In case you didn't follow the development, release, and expansion of Din's Curse on GameBanshee over the past year or so, it's an action role-playing game that was released independently by Soldak Entertainment in March of last year. A couple of months ago, Soldak also released the Demon War expansion pack, adding new enemies, quests, and generally more things to do while playing the game, so this review is for the two titles combined.
The premise behind Din's Curse is that you behaved badly during your first life on the planet, and so the god Din has cursed you to return and redeem yourself during your second go-around. To do that, you have to travel to a number of towns and complete enough quests to save them. Each town is basically a mini-Diablo, with NPC shopkeepers and quest-givers on the surface, and monsters and loot in the multi-level dungeon underground.
Each town is randomly generated when you visit it. That means you never know what sorts of monsters you're going to face, or what kinds of quests you're going to receive. Nicely, Soldak gives you lots of options for creating the towns. You can specify the starting level of the monsters, the size of the dungeon, the pace of the game, and more. The difficulty is important, because monsters can visit the surface and attack the town, and if too many NPCs get killed, then you fail the current town and have to move on to the next.

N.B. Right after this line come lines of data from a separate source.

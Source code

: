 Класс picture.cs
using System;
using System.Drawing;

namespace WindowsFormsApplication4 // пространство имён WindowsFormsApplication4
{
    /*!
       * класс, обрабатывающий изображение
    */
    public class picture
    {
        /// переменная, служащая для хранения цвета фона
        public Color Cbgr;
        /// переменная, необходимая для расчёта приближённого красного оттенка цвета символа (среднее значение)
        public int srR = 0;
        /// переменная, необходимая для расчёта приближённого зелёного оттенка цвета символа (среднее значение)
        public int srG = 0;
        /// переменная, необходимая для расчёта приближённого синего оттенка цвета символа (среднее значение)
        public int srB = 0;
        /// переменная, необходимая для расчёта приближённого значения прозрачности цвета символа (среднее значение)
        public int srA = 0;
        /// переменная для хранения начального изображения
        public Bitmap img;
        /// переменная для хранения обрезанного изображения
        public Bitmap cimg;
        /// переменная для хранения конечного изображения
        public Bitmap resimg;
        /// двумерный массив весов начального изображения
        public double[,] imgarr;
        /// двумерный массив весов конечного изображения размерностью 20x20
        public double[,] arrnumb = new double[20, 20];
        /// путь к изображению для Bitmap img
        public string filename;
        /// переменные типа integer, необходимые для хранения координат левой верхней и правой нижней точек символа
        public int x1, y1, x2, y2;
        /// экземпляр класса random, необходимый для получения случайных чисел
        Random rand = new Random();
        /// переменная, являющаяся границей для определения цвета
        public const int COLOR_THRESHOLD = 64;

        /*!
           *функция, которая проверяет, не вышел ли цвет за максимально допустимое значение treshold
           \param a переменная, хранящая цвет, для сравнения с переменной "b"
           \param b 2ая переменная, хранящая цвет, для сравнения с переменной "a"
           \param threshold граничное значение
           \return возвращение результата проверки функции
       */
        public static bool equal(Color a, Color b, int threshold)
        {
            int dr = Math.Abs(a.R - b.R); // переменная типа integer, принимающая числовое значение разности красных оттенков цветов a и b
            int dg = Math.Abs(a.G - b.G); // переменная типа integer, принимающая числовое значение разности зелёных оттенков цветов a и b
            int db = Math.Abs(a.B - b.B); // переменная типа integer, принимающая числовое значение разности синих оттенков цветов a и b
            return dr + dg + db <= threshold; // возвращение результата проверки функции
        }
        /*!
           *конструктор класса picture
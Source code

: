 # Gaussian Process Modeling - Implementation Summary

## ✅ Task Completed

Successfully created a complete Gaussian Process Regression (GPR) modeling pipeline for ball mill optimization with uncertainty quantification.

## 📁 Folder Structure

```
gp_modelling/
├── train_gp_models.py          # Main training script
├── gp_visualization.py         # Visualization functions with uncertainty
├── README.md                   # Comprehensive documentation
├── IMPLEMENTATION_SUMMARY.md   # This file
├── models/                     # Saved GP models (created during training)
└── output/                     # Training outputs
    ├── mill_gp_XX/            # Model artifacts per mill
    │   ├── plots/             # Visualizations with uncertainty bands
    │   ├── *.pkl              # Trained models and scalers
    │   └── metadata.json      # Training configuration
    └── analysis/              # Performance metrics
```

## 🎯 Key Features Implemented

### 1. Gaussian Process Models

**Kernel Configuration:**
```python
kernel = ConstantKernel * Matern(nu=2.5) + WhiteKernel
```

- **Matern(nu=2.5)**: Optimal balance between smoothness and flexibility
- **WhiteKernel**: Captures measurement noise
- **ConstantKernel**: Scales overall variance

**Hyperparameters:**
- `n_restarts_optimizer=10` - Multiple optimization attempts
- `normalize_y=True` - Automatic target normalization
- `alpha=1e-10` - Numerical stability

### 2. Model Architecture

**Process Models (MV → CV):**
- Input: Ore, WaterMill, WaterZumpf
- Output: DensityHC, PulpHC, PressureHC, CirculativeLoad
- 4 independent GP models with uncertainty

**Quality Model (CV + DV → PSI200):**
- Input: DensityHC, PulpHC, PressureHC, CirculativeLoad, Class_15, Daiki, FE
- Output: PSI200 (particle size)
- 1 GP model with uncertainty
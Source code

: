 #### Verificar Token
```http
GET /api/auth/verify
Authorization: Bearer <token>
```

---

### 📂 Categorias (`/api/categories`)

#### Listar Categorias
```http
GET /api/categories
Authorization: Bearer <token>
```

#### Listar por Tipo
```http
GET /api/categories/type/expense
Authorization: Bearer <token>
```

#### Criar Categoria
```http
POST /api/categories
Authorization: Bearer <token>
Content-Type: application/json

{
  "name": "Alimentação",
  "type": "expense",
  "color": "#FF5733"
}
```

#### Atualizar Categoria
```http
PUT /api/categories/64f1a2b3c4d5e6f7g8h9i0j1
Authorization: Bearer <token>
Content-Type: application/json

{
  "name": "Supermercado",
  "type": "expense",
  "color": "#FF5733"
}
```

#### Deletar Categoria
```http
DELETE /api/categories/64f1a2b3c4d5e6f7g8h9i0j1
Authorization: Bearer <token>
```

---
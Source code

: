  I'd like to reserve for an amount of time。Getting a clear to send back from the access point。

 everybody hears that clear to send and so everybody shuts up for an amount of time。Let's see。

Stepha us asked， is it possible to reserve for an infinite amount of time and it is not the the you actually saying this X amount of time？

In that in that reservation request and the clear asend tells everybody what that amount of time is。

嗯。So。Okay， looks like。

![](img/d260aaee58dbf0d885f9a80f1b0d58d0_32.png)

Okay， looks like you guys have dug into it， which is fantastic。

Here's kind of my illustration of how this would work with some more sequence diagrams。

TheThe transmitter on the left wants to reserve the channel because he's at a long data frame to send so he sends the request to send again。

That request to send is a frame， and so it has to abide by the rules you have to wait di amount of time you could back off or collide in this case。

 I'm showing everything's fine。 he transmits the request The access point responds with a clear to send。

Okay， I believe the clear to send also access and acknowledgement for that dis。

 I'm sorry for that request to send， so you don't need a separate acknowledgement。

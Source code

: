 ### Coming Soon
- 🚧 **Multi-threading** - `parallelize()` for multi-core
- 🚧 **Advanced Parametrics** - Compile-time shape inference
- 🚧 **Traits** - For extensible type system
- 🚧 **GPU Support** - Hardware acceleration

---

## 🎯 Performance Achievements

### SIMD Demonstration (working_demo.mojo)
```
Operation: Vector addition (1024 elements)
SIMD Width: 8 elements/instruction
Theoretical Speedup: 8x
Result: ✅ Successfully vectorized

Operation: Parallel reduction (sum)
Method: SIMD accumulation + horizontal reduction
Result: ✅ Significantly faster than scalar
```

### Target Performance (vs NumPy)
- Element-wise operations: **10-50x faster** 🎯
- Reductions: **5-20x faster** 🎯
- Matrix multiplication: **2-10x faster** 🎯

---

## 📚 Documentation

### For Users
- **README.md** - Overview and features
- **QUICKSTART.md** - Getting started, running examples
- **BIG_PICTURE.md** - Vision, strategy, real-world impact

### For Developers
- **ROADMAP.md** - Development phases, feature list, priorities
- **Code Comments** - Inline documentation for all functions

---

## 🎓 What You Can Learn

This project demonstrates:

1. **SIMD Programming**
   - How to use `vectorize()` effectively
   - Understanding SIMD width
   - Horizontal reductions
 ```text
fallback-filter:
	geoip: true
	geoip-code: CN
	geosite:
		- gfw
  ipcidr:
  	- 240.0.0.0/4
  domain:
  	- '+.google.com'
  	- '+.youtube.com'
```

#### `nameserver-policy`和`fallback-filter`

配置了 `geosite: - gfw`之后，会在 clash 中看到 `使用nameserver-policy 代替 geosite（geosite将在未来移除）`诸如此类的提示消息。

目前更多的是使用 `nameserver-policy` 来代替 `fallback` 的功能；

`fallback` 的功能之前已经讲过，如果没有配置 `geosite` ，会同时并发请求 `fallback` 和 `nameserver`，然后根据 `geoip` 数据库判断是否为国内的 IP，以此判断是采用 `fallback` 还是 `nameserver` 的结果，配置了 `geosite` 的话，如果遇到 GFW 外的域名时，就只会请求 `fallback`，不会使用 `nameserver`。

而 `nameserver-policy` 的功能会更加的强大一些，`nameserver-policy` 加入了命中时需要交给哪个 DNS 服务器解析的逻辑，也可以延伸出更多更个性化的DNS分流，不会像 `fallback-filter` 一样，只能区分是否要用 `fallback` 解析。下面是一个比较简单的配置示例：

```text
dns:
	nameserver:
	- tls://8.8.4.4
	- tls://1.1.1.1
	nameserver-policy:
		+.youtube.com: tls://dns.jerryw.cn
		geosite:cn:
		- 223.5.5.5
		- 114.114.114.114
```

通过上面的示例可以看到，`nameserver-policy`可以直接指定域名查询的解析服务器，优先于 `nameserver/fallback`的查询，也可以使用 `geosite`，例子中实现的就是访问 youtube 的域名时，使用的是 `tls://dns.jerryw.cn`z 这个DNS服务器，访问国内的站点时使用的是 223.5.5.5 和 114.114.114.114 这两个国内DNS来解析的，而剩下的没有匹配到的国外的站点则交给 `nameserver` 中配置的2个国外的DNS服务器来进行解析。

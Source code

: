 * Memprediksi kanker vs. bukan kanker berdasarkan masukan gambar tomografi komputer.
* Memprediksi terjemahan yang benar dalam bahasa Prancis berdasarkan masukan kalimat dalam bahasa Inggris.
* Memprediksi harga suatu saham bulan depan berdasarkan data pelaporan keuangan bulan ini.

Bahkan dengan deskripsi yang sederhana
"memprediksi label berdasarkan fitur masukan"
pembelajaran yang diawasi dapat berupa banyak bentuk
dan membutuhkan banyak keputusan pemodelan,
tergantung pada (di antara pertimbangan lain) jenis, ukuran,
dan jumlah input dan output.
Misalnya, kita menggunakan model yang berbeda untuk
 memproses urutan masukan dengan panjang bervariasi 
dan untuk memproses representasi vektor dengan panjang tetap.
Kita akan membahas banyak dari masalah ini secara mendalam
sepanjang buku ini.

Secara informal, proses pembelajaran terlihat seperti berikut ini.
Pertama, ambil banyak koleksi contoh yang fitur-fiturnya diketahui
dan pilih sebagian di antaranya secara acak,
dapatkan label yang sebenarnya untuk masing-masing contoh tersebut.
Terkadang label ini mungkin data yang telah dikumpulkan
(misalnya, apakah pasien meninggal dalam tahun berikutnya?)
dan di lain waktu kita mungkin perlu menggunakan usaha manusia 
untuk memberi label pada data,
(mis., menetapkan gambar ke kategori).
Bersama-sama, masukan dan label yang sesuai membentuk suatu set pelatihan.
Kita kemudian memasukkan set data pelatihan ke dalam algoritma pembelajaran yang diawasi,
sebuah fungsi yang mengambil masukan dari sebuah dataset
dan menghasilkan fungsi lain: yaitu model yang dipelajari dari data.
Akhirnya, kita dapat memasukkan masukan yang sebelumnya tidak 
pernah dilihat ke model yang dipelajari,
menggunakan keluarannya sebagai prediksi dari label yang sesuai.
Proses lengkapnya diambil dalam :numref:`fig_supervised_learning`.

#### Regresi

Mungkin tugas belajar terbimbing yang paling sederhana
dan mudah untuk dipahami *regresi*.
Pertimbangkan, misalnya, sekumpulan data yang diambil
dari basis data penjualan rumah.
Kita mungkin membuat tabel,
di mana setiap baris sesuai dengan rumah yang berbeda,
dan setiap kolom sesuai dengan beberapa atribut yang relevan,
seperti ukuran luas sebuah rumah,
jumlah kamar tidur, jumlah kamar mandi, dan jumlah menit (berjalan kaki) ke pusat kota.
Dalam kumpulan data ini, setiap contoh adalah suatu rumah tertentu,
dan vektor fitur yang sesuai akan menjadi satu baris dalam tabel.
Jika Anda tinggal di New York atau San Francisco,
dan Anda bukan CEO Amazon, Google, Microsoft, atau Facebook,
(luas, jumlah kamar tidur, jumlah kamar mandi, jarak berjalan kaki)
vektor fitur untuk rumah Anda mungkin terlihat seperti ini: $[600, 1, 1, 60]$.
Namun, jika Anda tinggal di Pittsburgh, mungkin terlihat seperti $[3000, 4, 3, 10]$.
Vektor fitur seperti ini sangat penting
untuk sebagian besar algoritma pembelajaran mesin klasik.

Character creation is straightforward. Din's Curse comes with six base classes, each with three skill trees. These classes are fairly standard, and include the likes of warriors, rogues and priests, but you can also create "hybrid" classes by picking any two of the skill trees from the base classes. That means Din's Curse has 141 different class combinations for you to try out. Meanwhile, the Demon War expansion pack adds in the demon hunter base class, and so it has 196 combinations available. Besides the classes, there are also numerous difficulty options that you can select for each character, including "hardcore" (you only die once), "unlucky" (you find fewer magic items), and "lost" (you don't get to use a map). So Din's Curse gives you way more options for creating characters than you'll probably ever need, which is a good thing.
Each character is defined by a collection of attributes and skills. The attributes include things like strength, dexterity and intelligence, which do about what you'd expect, and each skill tree contains 10 skills. Interestingly, none of the skills have prerequisites, but some are more expensive than others. For example, in the warrior's "defender" tree, the shield bash skill only costs one point for its first rank, while the plate mail skill costs 15. Each time characters level up, they gain five points to spend on their attributes and an increasing number of points to spend on skills (starting with 2 skill points at level 2 and growing to 8 by level 30), so that eventually they can afford the expensive skills. I played my a warrior to level 30 in the game, and I never even came close to maxing him out.